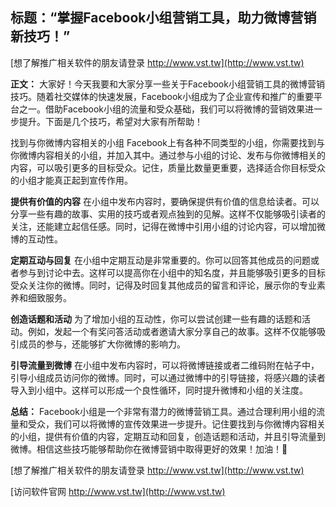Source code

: ## **标题：“掌握Facebook小组营销工具，助力微博营销新技巧！”**

[想了解推广相关软件的朋友请登录 http://www.vst.tw](http://www.vst.tw)

**正文：**
大家好！今天我要和大家分享一些关于Facebook小组营销工具的微博营销技巧。随着社交媒体的快速发展，Facebook小组成为了企业宣传和推广的重要平台之一。借助Facebook小组的流量和受众基础，我们可以将微博的营销效果进一步提升。下面是几个技巧，希望对大家有所帮助！

找到与你微博内容相关的小组
Facebook上有各种不同类型的小组，你需要找到与你微博内容相关的小组，并加入其中。通过参与小组的讨论、发布与你微博相关的内容，可以吸引更多的目标受众。记住，质量比数量更重要，选择适合你目标受众的小组才能真正起到宣传作用。

**提供有价值的内容**
在小组中发布内容时，要确保提供有价值的信息给读者。可以分享一些有趣的故事、实用的技巧或者观点独到的见解。这样不仅能够吸引读者的关注，还能建立起信任感。同时，记得在微博中引用小组的讨论内容，可以增加微博的互动性。

**定期互动与回复**
在小组中定期互动是非常重要的。你可以回答其他成员的问题或者参与到讨论中去。这样可以提高你在小组中的知名度，并且能够吸引更多的目标受众关注你的微博。同时，记得及时回复其他成员的留言和评论，展示你的专业素养和细致服务。

**创造话题和活动**
为了增加小组的互动性，你可以尝试创建一些有趣的话题和活动。例如，发起一个有奖问答活动或者邀请大家分享自己的故事。这样不仅能够吸引成员的参与，还能够扩大你微博的影响力。

**引导流量到微博**
在小组中发布内容时，可以将微博链接或者二维码附在帖子中，引导小组成员访问你的微博。同时，可以通过微博中的引导链接，将感兴趣的读者导入到小组中。这样可以形成一个良性循环，同时提升微博和小组的关注度。

**总结：**
Facebook小组是一个非常有潜力的微博营销工具。通过合理利用小组的流量和受众，我们可以将微博的宣传效果进一步提升。记住要找到与你微博内容相关的小组，提供有价值的内容，定期互动和回复，创造话题和活动，并且引导流量到微博。相信这些技巧能够帮助你在微博营销中取得更好的效果！加油！💪

[想了解推广相关软件的朋友请登录 http://www.vst.tw](http://www.vst.tw)


[访问软件官网 http://www.vst.tw](http://www.vst.tw)
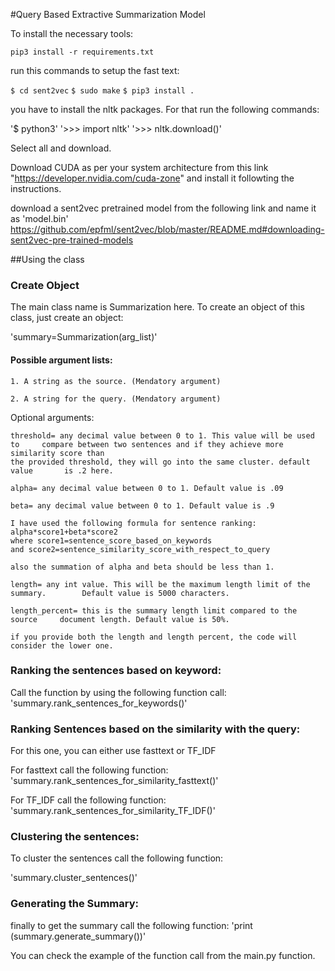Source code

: #Query Based Extractive Summarization Model

To install the necessary tools:

`pip3 install -r requirements.txt`

run this commands to setup the fast text:

`$ cd sent2vec`
`$ sudo make`
`$ pip3 install .`

you have to install the nltk packages. For that run the following commands:

'$ python3'
'>>> import nltk'
'>>> nltk.download()'

Select all and download.

Download CUDA as per your system architecture from this link "https://developer.nvidia.com/cuda-zone" and install it followting the instructions.

download a sent2vec pretrained model from the following link and name it as 'model.bin'
https://github.com/epfml/sent2vec/blob/master/README.md#downloading-sent2vec-pre-trained-models



##Using the class

### Create Object
The main class name is Summarization here. To create an object of this class, just create an object: 

'summary=Summarization(arg_list)'

#### Possible argument lists:

 	1. A string as the source. (Mendatory argument) 

	2. A string for the query. (Mendatory argument)


Optional arguments:
	
	threshold= any decimal value between 0 to 1. This value will be used to 	compare between two sentences and if they achieve more similarity score than
	the provided threshold, they will go into the same cluster. default value 		is .2 here.

	alpha= any decimal value between 0 to 1. Default value is .09

	beta= any decimal value between 0 to 1. Default value is .9

	I have used the following formula for sentence ranking: alpha*score1+beta*score2
	where score1=sentence_score_based_on_keywords
	and score2=sentence_similarity_score_with_respect_to_query
	
	also the summation of alpha and beta should be less than 1.

	length= any int value. This will be the maximum length limit of the summary. 		Default value is 5000 characters.

	length_percent= this is the summary length limit compared to the source 	document length. Default value is 50%.

	if you provide both the length and length percent, the code will consider the lower one.


### Ranking the sentences based on keyword: 
Call the function by using the following function call:
'summary.rank_sentences_for_keywords()'

### Ranking Sentences based on the similarity with the query: 
For this one, you can either use fasttext or TF_IDF

For fasttext call the following function:
'summary.rank_sentences_for_similarity_fasttext()'

For TF_IDF call the following function:
'summary.rank_sentences_for_similarity_TF_IDF()'

### Clustering the sentences: 

To cluster the sentences call the following function: 

'summary.cluster_sentences()'

### Generating the Summary:

finally to get the summary call the following function: 
'print (summary.generate_summary())'




You can check the example of the function call from the main.py function.





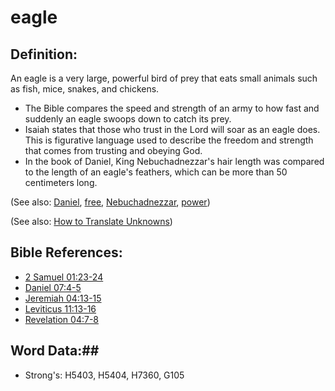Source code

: # eagle #

## Definition: ##

An eagle is a very large, powerful bird of prey that eats small animals such as fish, mice, snakes, and chickens.

* The Bible compares the speed and strength of an army to how fast and suddenly an eagle swoops down to catch its prey.
* Isaiah states that those who trust in the Lord will soar as an eagle does. This is figurative language used to describe the freedom and strength that comes from trusting and obeying God.
* In the book of Daniel, King Nebuchadnezzar's hair length was compared to the length of an eagle's feathers, which can be more than 50 centimeters long.

(See also: [Daniel](../other/daniel.md), [free](../kt/free.md), [Nebuchadnezzar](../other/nebuchadnezzar.md), [power](../kt/power.md))

(See also: [How to Translate Unknowns](rc://en/ta/man/translate/translate-unknown))

## Bible References: ##

* [2 Samuel 01:23-24](rc://en/tn/help/2sa/01/23)
* [Daniel 07:4-5](rc://en/tn/help/dan/07/04)
* [Jeremiah 04:13-15](rc://en/tn/help/jer/04/13)
* [Leviticus 11:13-16](rc://en/tn/help/lev/11/13)
* [Revelation 04:7-8](rc://en/tn/help/rev/04/07)

## Word Data:##

* Strong's: H5403, H5404, H7360, G105

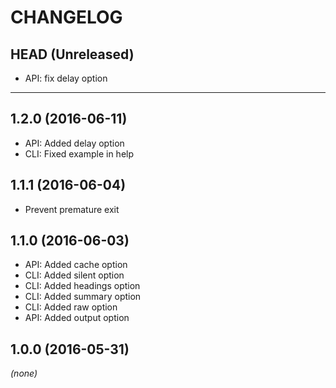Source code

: CHANGELOG
=========

## HEAD (Unreleased)
* API: fix delay option

--------------------

## 1.2.0 (2016-06-11)
* API: Added delay option
* CLI: Fixed example in help

## 1.1.1 (2016-06-04)
* Prevent premature exit

## 1.1.0 (2016-06-03)
* API: Added cache option
* CLI: Added silent option
* CLI: Added headings option
* CLI: Added summary option
* CLI: Added raw option
* API: Added output option

## 1.0.0 (2016-05-31)
_(none)_
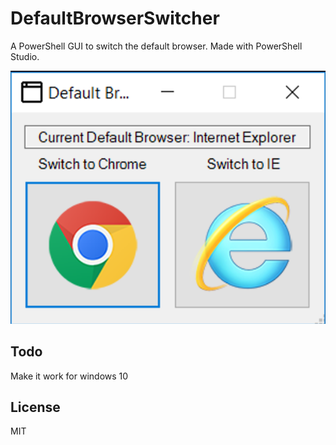 # DefaultBrowserSwitcher
A PowerShell GUI to switch the default browser. Made with PowerShell Studio.

![screenshot](/screenshots/appScreenShoot.png)


## Todo
Make it work for windows 10

## License
MIT
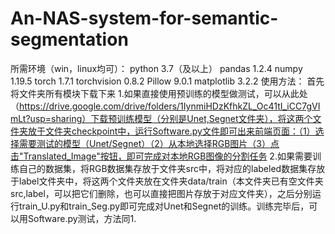 # An-NAS-system-for-semantic-segmentation
所需环境（win，linux均可）：
python                            3.7（及以上）
pandas                            1.2.4
numpy                             1.19.5
torch                             1.7.1
torchvision                       0.8.2
Pillow                            9.0.1
matplotlib                        3.2.2
使用方法：
首先将文件夹所有模块下载下来
1.如果直接使用预训练的模型做测试，可以从此处（https://drive.google.com/drive/folders/1IynmiHDzKfhkZL_Oc41tI_iCC7gVImLt?usp=sharing）下载预训练模型（分别是Unet,Segnet文件夹），将这两个文件夹放于文件夹checkpoint中，运行Software.py文件即可出来前端页面：（1）选择需要测试的模型（Unet/Segnet）（2）从本地选择RGB图片（3）点击"Translated_Image"按钮，即可完成对本地RGB图像的分割任务
2.如果需要训练自己的数据集，将RGB数据集存放于文件夹src中，将对应的labeled数据集存放于label文件夹中，将这两个文件夹放在文件夹data/train（本文件夹已有空文件夹src,label，可以把它们删除，也可以直接把图片存放于对应文件夹），之后分别运行train_U.py和train_Seg.py即可完成对Unet和Segnet的训练。训练完毕后，可以用Software.py测试，方法同1.



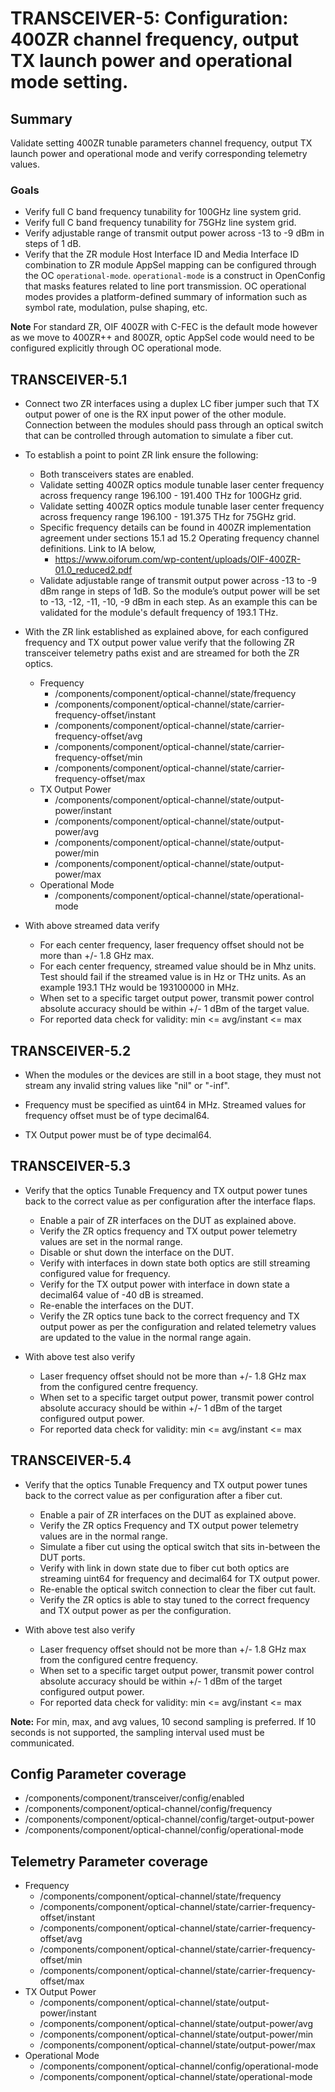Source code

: # TRANSCEIVER-5: Configuration: 400ZR channel frequency, output TX launch power and operational mode setting. 

## Summary

Validate setting 400ZR tunable parameters channel frequency, output TX
launch power and operational mode and verify corresponding telemetry values.

### Goals
* Verify full C band frequency tunability for 100GHz line system grid.
* Verify full C band frequency tunability for 75GHz line system grid.
* Verify adjustable range of transmit output power across -13 to -9 dBm
  in steps of 1 dB.
* Verify  that the ZR module Host Interface ID and Media Interface ID
  combination to ZR module AppSel mapping can be configured through the OC
  `operational-mode`. `operational-mode` is a construct in OpenConfig that masks
  features related to line port transmission. OC operational modes provides a
  platform-defined summary of information such as symbol rate, modulation,
  pulse shaping, etc.

**Note** For standard ZR, OIF 400ZR with C-FEC is the default mode however as we
move to 400ZR++ and 800ZR, optic AppSel code would need to be configured
explicitly through OC operational mode.


## TRANSCEIVER-5.1

*   Connect two ZR interfaces using a duplex LC fiber jumper such that TX
    output power of one is the RX input power of the other module. Connection
    between the modules should pass through an optical switch that can be
    controlled through automation to simulate a fiber cut.  
*   To establish a point to point ZR link ensure the following:
      * Both transceivers states are enabled.
      * Validate setting 400ZR optics module tunable laser center frequency
        across frequency range 196.100 - 191.400 THz for 100GHz grid.
      * Validate setting 400ZR optics module tunable laser center frequency
        across frequency range 196.100 - 191.375 THz for 75GHz grid.  
      * Specific frequency details can be found in 400ZR implementation
        agreement under sections 15.1 ad 15.2 Operating frequency channel
        definitions. Link to IA below,
          * https://www.oiforum.com/wp-content/uploads/OIF-400ZR-01.0_reduced2.pdf
      * Validate adjustable range of transmit output power across -13 to -9 dBm
        range in steps of 1dB. So the module’s output power will be set to -13,
        -12, -11, -10, -9 dBm in each step. As an example this can be validated
        for the module's default frequency of 193.1 THz.  

*   With the ZR link established as explained above, for each configured
    frequency and TX output power value verify that the following ZR
    transceiver telemetry paths exist and are streamed for both the ZR optics.
    * Frequency
        *   /components/component/optical-channel/state/frequency
        *   /components/component/optical-channel/state/carrier-frequency-offset/instant
        *   /components/component/optical-channel/state/carrier-frequency-offset/avg
        *   /components/component/optical-channel/state/carrier-frequency-offset/min
        *   /components/component/optical-channel/state/carrier-frequency-offset/max
    * TX Output Power
        *   /components/component/optical-channel/state/output-power/instant
        *   /components/component/optical-channel/state/output-power/avg
        *   /components/component/optical-channel/state/output-power/min
        *   /components/component/optical-channel/state/output-power/max
    * Operational Mode
        *   /components/component/optical-channel/state/operational-mode

* With above streamed data verify
    * For each center frequency, laser frequency offset should not be more than
      +/- 1.8 GHz max.
    * For each center frequency, streamed value should be in Mhz units. Test
      should fail if the streamed value is in Hz or THz units. As an example
      193.1 THz would be 193100000 in MHz.
    * When set to a specific target output power, transmit power control
      absolute accuracy should be within +/- 1 dBm of the target value.
    * For reported data check for validity: min <= avg/instant <= max

   
## TRANSCEIVER-5.2

*   When the modules or the devices are still in a boot stage, they must not
    stream any invalid string values like "nil" or "-inf".

*   Frequency must be specified as uint64 in MHz. Streamed values for frequency
    offset must be of type decimal64.

*   TX Output power must be of type decimal64.

## TRANSCEIVER-5.3

*   Verify that the optics Tunable Frequency and TX output power tunes back to
    the correct value as per configuration after the interface flaps.

    *   Enable a pair of ZR interfaces on the DUT as explained above.
    *   Verify the ZR optics frequency and TX output power telemetry values are
        set in the normal range.
    *   Disable or shut down the interface on the DUT.
    *   Verify with interfaces in down state both optics are still streaming
        configured value for frequency.
    *   Verify for the TX output power with interface in down state a decimal64
        value of -40 dB is streamed.
    *   Re-enable the interfaces on the DUT.
    *   Verify the ZR optics tune back to the correct frequency and TX output
        power as per the configuration and related telemetry values are updated
        to the value in the normal range again.

* With above test also verify
    * Laser frequency offset should not be more than +/- 1.8 GHz max from the
      configured centre frequency.
    * When set to a specific target output power, transmit power control
      absolute accuracy should be within +/- 1 dBm of the target configured
      output power.
    * For reported data check for validity: min <= avg/instant <= max

## TRANSCEIVER-5.4

*   Verify that the optics Tunable Frequency and TX output power tunes back to
    the correct value as per configuration after a fiber cut.

    *   Enable a pair of ZR interfaces on the DUT as explained above.
    *   Verify the ZR optics Frequency and TX output power telemetry values are
        in the normal range.
    *   Simulate a fiber cut using the optical switch that sits in-between the
        DUT ports.
    *   Verify with link in down state due to fiber cut both optics are streaming
        uint64 for frequency and decimal64 for TX output power. 
    *   Re-enable the optical switch connection to clear the fiber cut fault.
    *   Verify the ZR optics is able to stay tuned to the correct frequency and
        TX output power as per the configuration.

* With above test also verify
    * Laser frequency offset should not be more than +/- 1.8 GHz max from the
      configured centre frequency.
    * When set to a specific target output power, transmit power control
      absolute accuracy should be within +/- 1 dBm of the target configured
      output power.
    * For reported data check for validity: min <= avg/instant <= max

**Note:** For min, max, and avg values, 10 second sampling is preferred. If 
          10 seconds is not supported, the sampling interval used must be
          communicated.

## Config Parameter coverage

*   /components/component/transceiver/config/enabled
*   /components/component/optical-channel/config/frequency
*   /components/component/optical-channel/config/target-output-power
*   /components/component/optical-channel/config/operational-mode

## Telemetry Parameter coverage

* Frequency
    *   /components/component/optical-channel/state/frequency
    *   /components/component/optical-channel/state/carrier-frequency-offset/instant
    *   /components/component/optical-channel/state/carrier-frequency-offset/avg
    *   /components/component/optical-channel/state/carrier-frequency-offset/min
    *   /components/component/optical-channel/state/carrier-frequency-offset/max
* TX Output Power
    *   /components/component/optical-channel/state/output-power/instant
    *   /components/component/optical-channel/state/output-power/avg
    *   /components/component/optical-channel/state/output-power/min
    *   /components/component/optical-channel/state/output-power/max
* Operational Mode
    *   /components/component/optical-channel/config/operational-mode
    *   /components/component/optical-channel/state/operational-mode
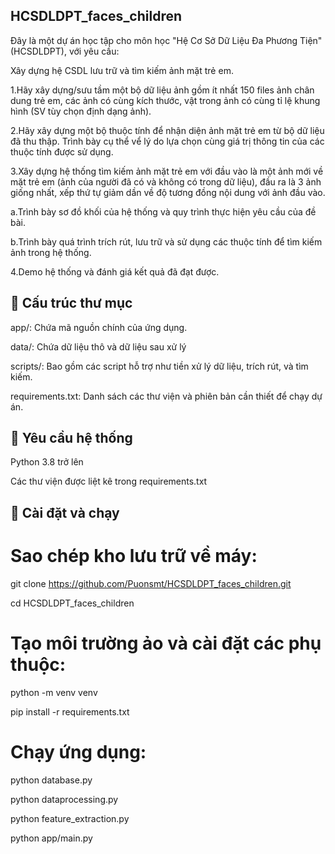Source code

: ## HCSDLDPT_faces_children
Đây là một dự án học tập cho môn học "Hệ Cơ Sở Dữ Liệu Đa Phương Tiện" (HCSDLDPT), với yêu cầu:

Xây dựng hệ CSDL lưu trữ và tìm kiếm ảnh mặt trẻ em.

1.Hãy xây dựng/sưu tầm một bộ dữ liệu ảnh gồm ít nhất 150 files ảnh chân dung trẻ em, các ảnh có cùng kích thước, vật trong ảnh có cùng tỉ lệ khung hình (SV tùy chọn định dạng ảnh).

2.Hãy xây dựng một bộ thuộc tính để nhận diện ảnh mặt trẻ em từ bộ dữ liệu đã thu thập. Trình bày cụ thể vể lý do lựa chọn cùng giá trị thông tin của các thuộc tính được sử dụng.

3.Xây dựng hệ thống tìm kiếm ảnh mặt trẻ em với đầu vào là một ảnh mới về mặt trẻ em (ảnh của người đã có và không có trong dữ liệu), đầu ra là 3 ảnh giống nhất, xếp thứ tự giảm dần về độ tương đồng nội dung với ảnh đầu vào.

  a.Trình bày sơ đồ khối của hệ thống và quy trình thực hiện yêu cầu của đề bài.
  
  b.Trình bày quá trình trích rút, lưu trữ và sử dụng các thuộc tính để tìm kiếm ảnh trong hệ thống.
  
4.Demo hệ thống và đánh giá kết quả đã đạt được.

## 📁 Cấu trúc thư mục
app/: Chứa mã nguồn chính của ứng dụng.

data/: Chứa dữ liệu thô và dữ liệu sau xử lý 

scripts/: Bao gồm các script hỗ trợ như tiền xử lý dữ liệu, trích rút, và tìm kiếm.

requirements.txt: Danh sách các thư viện và phiên bản cần thiết để chạy dự án.

## 🧪 Yêu cầu hệ thống
Python 3.8 trở lên

Các thư viện được liệt kê trong requirements.txt

## 🚀 Cài đặt và chạy
# Sao chép kho lưu trữ về máy:
git clone https://github.com/Puonsmt/HCSDLDPT_faces_children.git

cd HCSDLDPT_faces_children

# Tạo môi trường ảo và cài đặt các phụ thuộc: 
python -m venv venv

pip install -r requirements.txt


# Chạy ứng dụng:
python database.py

python dataprocessing.py

python feature_extraction.py

python app/main.py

◆ HOW TO COMPLETE THIS TASK
Reproduce exactly, and only, the part of the listing above that begins at the line with "launch power and operational mode and" and goes on through the line with "75GHz line system grid.".

◆ RESULT FOR THIS EXERCISE
launch power and operational mode and verify corresponding telemetry values.

### Goals
* Verify full C band frequency tunability for 100GHz line system grid.
* Verify full C band frequency tunability for 75GHz line system grid.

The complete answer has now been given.